▶ [RECORDS FOR THIS EXERCISE]
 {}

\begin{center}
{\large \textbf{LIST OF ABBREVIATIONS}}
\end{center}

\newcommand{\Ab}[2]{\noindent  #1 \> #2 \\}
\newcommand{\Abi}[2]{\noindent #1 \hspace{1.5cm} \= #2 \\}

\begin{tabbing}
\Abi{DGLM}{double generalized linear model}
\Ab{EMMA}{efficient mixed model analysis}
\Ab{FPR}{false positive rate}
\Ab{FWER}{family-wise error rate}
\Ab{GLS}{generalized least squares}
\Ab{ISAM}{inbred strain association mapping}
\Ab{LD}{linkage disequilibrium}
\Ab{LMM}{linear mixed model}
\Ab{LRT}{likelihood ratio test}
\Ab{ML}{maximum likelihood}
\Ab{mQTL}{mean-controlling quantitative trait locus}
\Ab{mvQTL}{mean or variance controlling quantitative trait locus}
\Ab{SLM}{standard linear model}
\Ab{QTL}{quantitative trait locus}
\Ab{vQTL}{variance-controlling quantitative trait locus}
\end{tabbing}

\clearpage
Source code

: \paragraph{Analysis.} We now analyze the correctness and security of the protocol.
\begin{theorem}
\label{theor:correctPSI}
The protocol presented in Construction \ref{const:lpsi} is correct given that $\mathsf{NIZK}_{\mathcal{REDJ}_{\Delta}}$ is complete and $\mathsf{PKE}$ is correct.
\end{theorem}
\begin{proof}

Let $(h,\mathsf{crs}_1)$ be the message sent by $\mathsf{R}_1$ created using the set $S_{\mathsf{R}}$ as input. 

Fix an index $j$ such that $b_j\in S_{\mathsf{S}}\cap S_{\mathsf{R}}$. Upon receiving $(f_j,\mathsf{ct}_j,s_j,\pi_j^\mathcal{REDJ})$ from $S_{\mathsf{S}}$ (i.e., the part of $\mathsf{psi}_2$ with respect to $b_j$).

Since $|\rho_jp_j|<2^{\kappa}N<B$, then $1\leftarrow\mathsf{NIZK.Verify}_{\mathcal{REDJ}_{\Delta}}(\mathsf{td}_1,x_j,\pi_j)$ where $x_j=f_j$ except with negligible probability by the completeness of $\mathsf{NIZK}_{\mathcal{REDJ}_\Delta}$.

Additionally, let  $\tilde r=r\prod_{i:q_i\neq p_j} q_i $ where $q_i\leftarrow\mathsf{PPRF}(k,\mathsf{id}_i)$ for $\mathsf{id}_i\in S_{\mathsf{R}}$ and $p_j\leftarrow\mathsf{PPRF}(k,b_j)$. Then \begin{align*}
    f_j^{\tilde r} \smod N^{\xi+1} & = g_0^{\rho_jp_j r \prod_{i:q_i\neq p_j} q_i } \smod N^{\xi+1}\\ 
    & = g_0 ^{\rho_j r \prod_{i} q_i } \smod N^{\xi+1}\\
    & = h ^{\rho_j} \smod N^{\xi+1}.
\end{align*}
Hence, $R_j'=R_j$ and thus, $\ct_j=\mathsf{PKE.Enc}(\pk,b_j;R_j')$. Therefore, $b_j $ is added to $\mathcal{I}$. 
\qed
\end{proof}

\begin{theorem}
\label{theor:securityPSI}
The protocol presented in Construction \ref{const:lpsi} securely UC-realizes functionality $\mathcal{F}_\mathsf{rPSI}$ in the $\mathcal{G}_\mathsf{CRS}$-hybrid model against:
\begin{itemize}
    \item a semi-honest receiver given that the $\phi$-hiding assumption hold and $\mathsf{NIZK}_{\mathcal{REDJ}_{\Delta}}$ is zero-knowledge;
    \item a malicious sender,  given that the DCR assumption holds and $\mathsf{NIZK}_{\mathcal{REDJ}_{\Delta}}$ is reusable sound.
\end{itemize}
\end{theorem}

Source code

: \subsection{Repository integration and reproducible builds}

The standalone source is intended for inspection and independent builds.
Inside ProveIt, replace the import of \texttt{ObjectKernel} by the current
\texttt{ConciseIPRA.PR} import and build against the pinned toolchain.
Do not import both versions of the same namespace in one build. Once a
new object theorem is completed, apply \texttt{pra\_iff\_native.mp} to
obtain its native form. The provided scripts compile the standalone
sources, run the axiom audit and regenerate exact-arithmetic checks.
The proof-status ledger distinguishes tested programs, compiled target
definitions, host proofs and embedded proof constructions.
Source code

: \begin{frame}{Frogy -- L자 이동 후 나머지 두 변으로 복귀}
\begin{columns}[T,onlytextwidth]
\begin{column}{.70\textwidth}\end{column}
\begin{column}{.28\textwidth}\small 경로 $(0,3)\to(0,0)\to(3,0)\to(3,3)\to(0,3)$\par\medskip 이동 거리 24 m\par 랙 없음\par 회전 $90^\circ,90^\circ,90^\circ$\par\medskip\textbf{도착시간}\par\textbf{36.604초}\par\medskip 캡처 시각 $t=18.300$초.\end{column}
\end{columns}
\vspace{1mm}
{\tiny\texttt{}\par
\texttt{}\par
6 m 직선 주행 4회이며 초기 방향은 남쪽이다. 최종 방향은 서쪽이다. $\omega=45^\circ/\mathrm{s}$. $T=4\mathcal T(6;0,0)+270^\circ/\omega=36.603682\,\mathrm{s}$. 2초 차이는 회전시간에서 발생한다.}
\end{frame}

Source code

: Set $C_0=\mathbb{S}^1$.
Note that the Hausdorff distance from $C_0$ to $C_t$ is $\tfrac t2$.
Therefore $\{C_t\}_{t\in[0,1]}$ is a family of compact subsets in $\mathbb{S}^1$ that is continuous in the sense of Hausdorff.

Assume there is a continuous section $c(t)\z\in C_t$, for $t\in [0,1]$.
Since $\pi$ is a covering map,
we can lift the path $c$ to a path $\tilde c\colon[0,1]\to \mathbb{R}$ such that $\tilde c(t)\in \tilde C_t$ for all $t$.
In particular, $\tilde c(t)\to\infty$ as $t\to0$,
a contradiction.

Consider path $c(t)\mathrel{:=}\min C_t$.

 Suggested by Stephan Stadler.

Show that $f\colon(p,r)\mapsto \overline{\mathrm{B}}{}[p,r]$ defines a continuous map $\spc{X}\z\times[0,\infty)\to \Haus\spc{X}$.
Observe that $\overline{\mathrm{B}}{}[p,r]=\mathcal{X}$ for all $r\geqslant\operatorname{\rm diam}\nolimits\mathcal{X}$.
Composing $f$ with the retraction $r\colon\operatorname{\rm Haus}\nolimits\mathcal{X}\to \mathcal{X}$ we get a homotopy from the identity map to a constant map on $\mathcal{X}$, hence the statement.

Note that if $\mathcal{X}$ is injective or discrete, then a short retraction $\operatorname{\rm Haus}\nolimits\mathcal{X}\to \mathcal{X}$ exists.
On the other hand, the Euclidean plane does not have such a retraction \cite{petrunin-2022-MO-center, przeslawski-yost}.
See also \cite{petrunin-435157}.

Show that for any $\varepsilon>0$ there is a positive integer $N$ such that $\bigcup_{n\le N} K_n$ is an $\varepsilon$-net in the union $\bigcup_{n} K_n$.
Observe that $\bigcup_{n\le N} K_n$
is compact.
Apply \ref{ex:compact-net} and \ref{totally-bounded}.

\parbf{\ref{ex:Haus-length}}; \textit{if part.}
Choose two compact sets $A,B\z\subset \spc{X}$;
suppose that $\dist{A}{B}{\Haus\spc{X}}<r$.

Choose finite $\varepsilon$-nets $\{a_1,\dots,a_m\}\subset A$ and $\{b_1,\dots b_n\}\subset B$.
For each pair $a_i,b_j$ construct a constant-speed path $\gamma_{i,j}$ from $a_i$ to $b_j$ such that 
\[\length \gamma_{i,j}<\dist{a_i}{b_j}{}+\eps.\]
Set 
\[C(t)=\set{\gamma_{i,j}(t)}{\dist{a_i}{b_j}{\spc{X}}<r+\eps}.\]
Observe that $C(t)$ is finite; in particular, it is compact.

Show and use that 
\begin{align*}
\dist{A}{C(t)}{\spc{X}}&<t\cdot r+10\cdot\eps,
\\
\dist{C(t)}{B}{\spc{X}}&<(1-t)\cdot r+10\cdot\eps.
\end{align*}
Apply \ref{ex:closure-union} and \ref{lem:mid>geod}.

▶ [YOUR TASK]
Note how many lines in the material hold the word "quantitative", and give that number by itself.

▶ [RESULT OF THIS EXERCISE]
4